One week after two members of Iranian dance-punk band the Yellow Dogs were killed as part of a tragic November 11 murder-suicide, family, friends, and fans of the group gathered at Brooklyn Bowl on Monday night to pay their respects at a memorial concert. The lineup featured an impressive array of talent, including Nada Surf, Kyp Malone of TV on the Radio, Luke Temple of Here We Go Magic, James Chance of the Contortions, and Helado Negro.

Johnny Azari opened the event, which called for $15 donations, with all proceeds going toward the victims and family affected by the East Williamsburg shooting that claimed the lives of Yellow Dogs guitarist Soroush Farazmand and drummer Arash Farazmand, as well as fellow Iranian musician Ali Eskandarian and the gunman, Ali Akbar Mohammed Rafie.

“It’s moments like these that really make you realize how hollow words are,” Azari said to the solemn-faced crowd. “Our Iranian heritage is so rich with poetry — to be left speechless like this is really devastating.”

For much of the show, attendees behaved as if they were in a funeral home, not a bowling-alley-slash-bar-slash-music-venue.
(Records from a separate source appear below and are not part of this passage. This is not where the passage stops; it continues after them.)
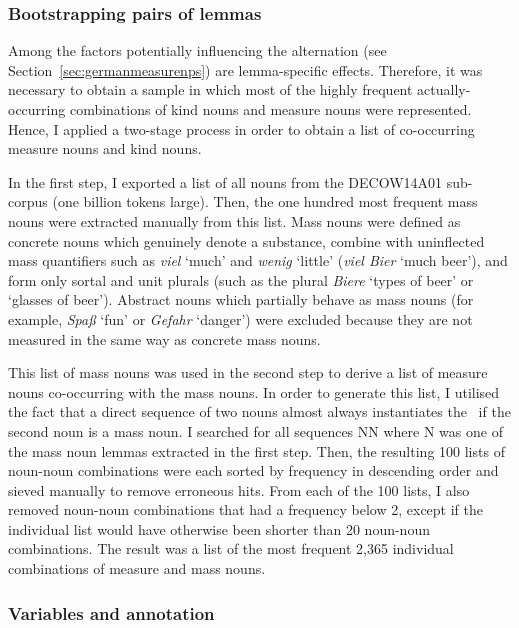 \subsubsection{Bootstrapping pairs of lemmas}
\label{sec:bootstrappinlemmapairs}

Among the factors potentially influencing the alternation (see Section~\ref{sec:germanmeasurenps}) are lemma-specific effects.
Therefore, it was necessary to obtain a sample in which most of the highly frequent actually-occurring combinations of kind nouns and measure nouns were represented.
Hence, I applied a two-stage process in order to obtain a list of co-occurring measure nouns and kind nouns.

In the first step, I exported a list of all nouns from the DECOW14A01 sub-corpus (one billion tokens large).
Then, the one hundred most frequent mass nouns were extracted manually from this list.
Mass nouns were defined as concrete nouns which genuinely denote a substance, combine with uninflected mass quantifiers such as \textit{viel} `much' and \textit{wenig} `little' (\textit{viel Bier} `much beer'), and form only sortal and unit plurals (such as the plural \textit{Biere} `types of beer' or `glasses of beer').
Abstract nouns which partially behave as mass nouns (for example, \textit{Spaß} `fun’ or \textit{Gefahr} `danger’) were excluded because they are not measured in the same way as concrete mass nouns.

This list of mass nouns was used in the second step to derive a list of measure nouns co-occurring with the mass nouns. 
In order to generate this list, I utilised the fact that a direct sequence of two nouns almost always instantiates the \NACb\ if the second noun is a mass noun.
I searched for all sequences NN where N was one of the mass noun lemmas extracted in the first step.
Then, the resulting 100 lists of noun-noun combinations were each sorted by frequency in descending order and sieved manually to remove erroneous hits.
From each of the 100 lists, I also removed noun-noun combinations that had a frequency below 2, except if the individual list would have otherwise been shorter than 20 noun-noun combinations.
The result was a list of the most frequent 2,365 individual combinations of measure and mass nouns.

\subsubsection{Variables and annotation}
\label{sec:variablesandannotation}

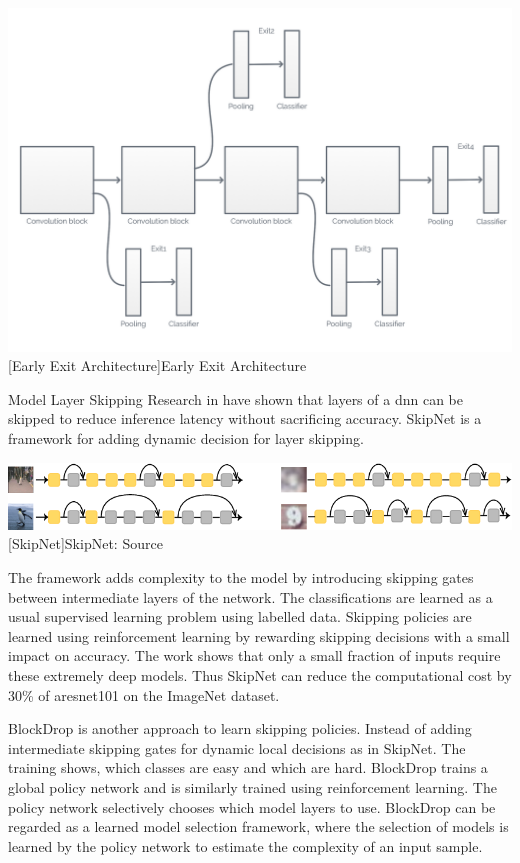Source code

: \begin{enumdescript}
	\begin{minipage}[t]{\linewidth}    
		\centering                          
		\includegraphics[width=.7\linewidth]{figures/models/branchy}
		[Early Exit Architecture]{Early Exit Architecture}
		\label{fig:branchynet}
	\end{minipage}
	
	\item[Model Layer Skipping] Research in \cite{wang_skipnet:_2017, wu_blockdrop:_2017}  have shown that layers of a \gls{dnn} can be skipped to reduce inference latency without sacrificing accuracy. SkipNet \cite{wang_skipnet:_2017} is a framework for adding dynamic decision for layer skipping. 
	
	\begin{minipage}[t]{\linewidth}    
		\centering                          
		\includegraphics[width=.8\linewidth]{figures/models/skipnet}
		[SkipNet]{SkipNet: Source  \cite{wang_skipnet:_2017}}
	\end{minipage}
	
	The framework adds complexity to the model by introducing skipping gates between intermediate layers of the network. The classifications are learned as a usual supervised learning problem using labelled data. Skipping policies are learned using reinforcement learning by rewarding skipping decisions with a small impact on accuracy. The work shows that only a small fraction of inputs require these extremely deep models. Thus SkipNet can reduce the computational cost by 30\% of a\gls{resnet}101 on the ImageNet dataset. 
	
	BlockDrop \cite{wu_blockdrop:_2017} is another approach to learn skipping policies. Instead of adding intermediate skipping gates for dynamic local decisions as in SkipNet. The training shows, which classes are easy and which are hard. BlockDrop trains a global policy network and is similarly trained using reinforcement learning.  The policy network selectively chooses which model layers to use. BlockDrop can be regarded as a learned model selection framework, where the selection of models is learned by the policy network to estimate the complexity of an input sample. 
	

\end{enumdescript}
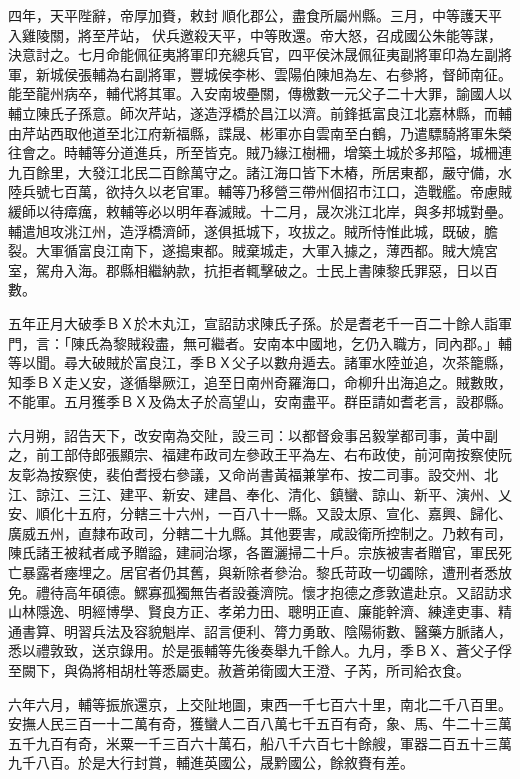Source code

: \begin{pinyinscope}
四年，天平陛辭，帝厚加賚，敕封順化郡公，盡食所屬州縣。三月，中等護天平入雞陵關，將至芹站，伏兵邀殺天平，中等敗還。帝大怒，召成國公朱能等謀，決意討之。七月命能佩征夷將軍印充總兵官，四平侯沐晟佩征夷副將軍印為左副將軍，新城侯張輔為右副將軍，豐城侯李彬、雲陽伯陳旭為左、右參將，督師南征。能至龍州病卒，輔代將其軍。入安南坡壘關，傳檄數一元父子二十大罪，諭國人以輔立陳氏子孫意。師次芹站，遂造浮橋於昌江以濟。前鋒抵富良江北嘉林縣，而輔由芹站西取他道至北江府新福縣，諜晟、彬軍亦自雲南至白鶴，乃遣驃騎將軍朱榮往會之。時輔等分道進兵，所至皆克。賊乃緣江樹柵，增築土城於多邦隘，城柵連九百餘里，大發江北民二百餘萬守之。諸江海口皆下木樁，所居東都，嚴守備，水陸兵號七百萬，欲持久以老官軍。輔等乃移營三帶州個招市江口，造戰艦。帝慮賊緩師以待瘴癘，敕輔等必以明年春滅賊。十二月，晟次洮江北岸，與多邦城對壘。輔遣旭攻洮江州，造浮橋濟師，遂俱抵城下，攻拔之。賊所恃惟此城，既破，膽裂。大軍循富良江南下，遂搗東都。賊棄城走，大軍入據之，薄西都。賊大燒宮室，駕舟入海。郡縣相繼納款，抗拒者輒擊破之。士民上書陳黎氏罪惡，日以百數。

五年正月大破季ＢＸ於木丸江，宣詔訪求陳氏子孫。於是耆老千一百二十餘人詣軍門，言：「陳氏為黎賊殺盡，無可繼者。安南本中國地，乞仍入職方，同內郡。」輔等以聞。尋大破賊於富良江，季ＢＸ父子以數舟遁去。諸軍水陸並追，次茶籠縣，知季ＢＸ走乂安，遂循舉厥江，追至日南州奇羅海口，命柳升出海追之。賊數敗，不能軍。五月獲季ＢＸ及偽太子於高望山，安南盡平。群臣請如耆老言，設郡縣。

六月朔，詔告天下，改安南為交阯，設三司：以都督僉事呂毅掌都司事，黃中副之，前工部侍郎張顯宗、福建布政司左參政王平為左、右布政使，前河南按察使阮友彰為按察使，裴伯耆授右參議，又命尚書黃福兼掌布、按二司事。設交州、北江、諒江、三江、建平、新安、建昌、奉化、清化、鎮蠻、諒山、新平、演州、乂安、順化十五府，分轄三十六州，一百八十一縣。又設太原、宣化、嘉興、歸化、廣威五州，直隸布政司，分轄二十九縣。其他要害，咸設衛所控制之。乃敕有司，陳氏諸王被弒者咸予贈謚，建祠治塚，各置灑掃二十戶。宗族被害者贈官，軍民死亡暴露者瘞埋之。居官者仍其舊，與新除者參治。黎氏苛政一切蠲除，遭刑者悉放免。禮待高年碩德。鰥寡孤獨無告者設養濟院。懷才抱德之彥敦遣赴京。又詔訪求山林隱逸、明經博學、賢良方正、孝弟力田、聰明正直、廉能幹濟、練達吏事、精通書算、明習兵法及容貌魁岸、詔言便利、膂力勇敢、陰陽術數、醫藥方脈諸人，悉以禮敦致，送京錄用。於是張輔等先後奏舉九千餘人。九月，季ＢＸ、蒼父子俘至闕下，與偽將相胡杜等悉屬吏。赦蒼弟衛國大王澄、子芮，所司給衣食。

六年六月，輔等振旅還京，上交阯地圖，東西一千七百六十里，南北二千八百里。安撫人民三百一十二萬有奇，獲蠻人二百八萬七千五百有奇，象、馬、牛二十三萬五千九百有奇，米粟一千三百六十萬石，船八千六百七十餘艘，軍器二百五十三萬九千八百。於是大行封賞，輔進英國公，晟黔國公，餘敘賚有差。


\end{pinyinscope}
The audience maintained only a low level of chatter between performances, and usually settled for close whispers when acts took the stage for sets of varying lengths. Some mourners held flowers, others gripped glasses of red wine. Projection screens above the bowling lanes cycled through photographs and videos of the deceased — shots of them rehearsing, playing gigs, driving, and mugging for the camera were broken up by the occasional childhood photo.

A series of poster boards decorated with photo collages were carried over from a candlelit vigil held earlier in the day at Williamsburg’s Cameo Gallery and rested against the brick of Brooklyn Bowl’s western wall. Sharpie permanent markers occupied the same table, urging fans to write dedications.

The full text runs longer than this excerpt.